When The Walk came out reformatted as an audio fiction (from its original incarnation as a walking app from the Zombies, Run! company), there were a lot of descriptions of how it appears to model itself on a video game mission. Later, this fell short for me because it lacks the “immersion” aspect of actively moving yourself or a character through this active environment of a Scotland under siege. I have enjoyed the story as far as I’ve gotten, but it didn’t really feel like the kind of immersion they were aiming for, especially since people are required to to comment on your perpetual, eerie silence. (And it’s not easy to listen to while walking, but maybe that part is because I’m prone to clumsiness.) But The Walk is not the first podcast to go for a second-person-pronoun immersion: have you listened to Twilight Histories?
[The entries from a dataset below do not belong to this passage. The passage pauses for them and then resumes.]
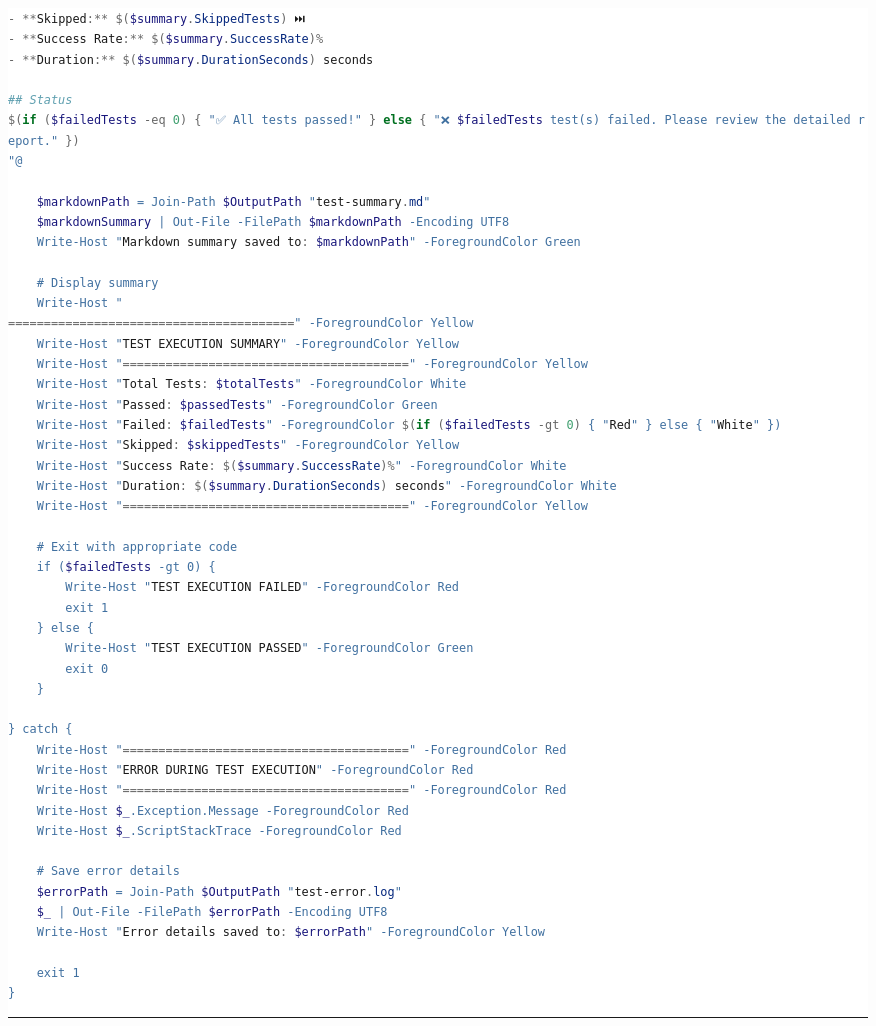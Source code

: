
 ```powershell
- **Skipped:** $($summary.SkippedTests) ⏭️
- **Success Rate:** $($summary.SuccessRate)%
- **Duration:** $($summary.DurationSeconds) seconds

## Status
$(if ($failedTests -eq 0) { "✅ All tests passed!" } else { "❌ $failedTests test(s) failed. Please review the detailed report." })
"@
    
    $markdownPath = Join-Path $OutputPath "test-summary.md"
    $markdownSummary | Out-File -FilePath $markdownPath -Encoding UTF8
    Write-Host "Markdown summary saved to: $markdownPath" -ForegroundColor Green
    
    # Display summary
    Write-Host "
========================================" -ForegroundColor Yellow
    Write-Host "TEST EXECUTION SUMMARY" -ForegroundColor Yellow
    Write-Host "========================================" -ForegroundColor Yellow
    Write-Host "Total Tests: $totalTests" -ForegroundColor White
    Write-Host "Passed: $passedTests" -ForegroundColor Green
    Write-Host "Failed: $failedTests" -ForegroundColor $(if ($failedTests -gt 0) { "Red" } else { "White" })
    Write-Host "Skipped: $skippedTests" -ForegroundColor Yellow
    Write-Host "Success Rate: $($summary.SuccessRate)%" -ForegroundColor White
    Write-Host "Duration: $($summary.DurationSeconds) seconds" -ForegroundColor White
    Write-Host "========================================" -ForegroundColor Yellow
    
    # Exit with appropriate code
    if ($failedTests -gt 0) {
        Write-Host "TEST EXECUTION FAILED" -ForegroundColor Red
        exit 1
    } else {
        Write-Host "TEST EXECUTION PASSED" -ForegroundColor Green
        exit 0
    }
    
} catch {
    Write-Host "========================================" -ForegroundColor Red
    Write-Host "ERROR DURING TEST EXECUTION" -ForegroundColor Red
    Write-Host "========================================" -ForegroundColor Red
    Write-Host $_.Exception.Message -ForegroundColor Red
    Write-Host $_.ScriptStackTrace -ForegroundColor Red
    
    # Save error details
    $errorPath = Join-Path $OutputPath "test-error.log"
    $_ | Out-File -FilePath $errorPath -Encoding UTF8
    Write-Host "Error details saved to: $errorPath" -ForegroundColor Yellow
    
    exit 1
}
```

---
Or perhaps The Dog is Dead?
Twilight Histories places you in the shoes of a time-traveler, and with judicious music scoring and a solid narrator, you travel through time and go on adventures, but here adventures tend to happen to you rather than requiring your direct involvement. Something about this podcast settled better with me than The Walk, even thoughThe Walk is full cast. It trod ground a little closer to what I expect from interactive fiction, with only one voice speaking stories based on, in this case, large amounts of historical research. Another single-narrator podcast, The Dog is Dead, is an anthology podcast that uses second-person-pronouns to immerse you in emotional short stories with sharp twists at the end. This goes full hog: sound effects to highlight events in the narration, mood music to enhance what’s happening, balanced to not become over-produced so that you can become the “you” of the story.
But the other thing people might think of with the term FPI is the line that we are perhaps crossing into virtual reality. The liner notes for Calais 2037 talk about this in detail, but the usage of binaural audio is pretty rapidly prevailing as the method to go for if you have the money for it. Marvel’s Wolverine uses ambisonic microphones — four microphones set up in a sphere — and recording on location in order to achieve this 3D-spatial effect in audio that is extremely successful in accomplishing immersion. Marvel seeks audio-first immersion (i.e. not putting you in the shoes of a certain character), certainly, to a degree of realism that is admirable, but Calais 2037is coming directly from the long-term goal of a VR narrative, through the gateway of FPI audio.
Calais 2037 is not a you-oriented narrative. It’s a dark and dystopic spy game in a world where real chicken can only be found if you know who to go to and where Marsha Everlyn is our exiled political protagonist. Sound moves from one side of your head to another — when I heard a heavy door slide open past my face, like it was really there, I spent a moment being mind-boggled — and the whole thing is done with very minor use of non-diegetic sound. This kind of FPI can’t rely heavily on mood music or scoring, like Twilight Histories does to enhance the experience. Not to say it does not show up in Calais: this is what radios and so forth in-scene exist for, so that diegetic music can run the double-duty as at atmosphere and tone builder. (The opera scene in Part II in particular is spine-tingling.)
I think the most important thing to the immersive aspect of FPI is that you, the listener, is one person — so therefore the story must follow one person or at least make sure to share experiences that one person is having or has had. Following multiple POVs in one storyline breaks that possibility, even if only a little bit. Calais 2037 follows Marsha, but doesn’t just follow Marsha around in the present time. You go all the way inside her head, when she has flashbacks and nightmares, and suffer the same echoes of bad dreams layered on top of reality. The way they make sure to blur the feeling that you know everything about Marsha, and still yet never enough, is a work of art.
What do you think about the directions audio fiction is taking in terms of immersion? There’s a lot to said for different ways to accomplish that feat, not just audio recording style or narrative style, but other ideas such as the removal of non-diegetic sounds or recording live foley as sound effects. What has been your experience with the varieties of first-person immersion? Do you think this level of immersion sought in borderline-virtual reality audio is only possible with certain genres or styles of narrative?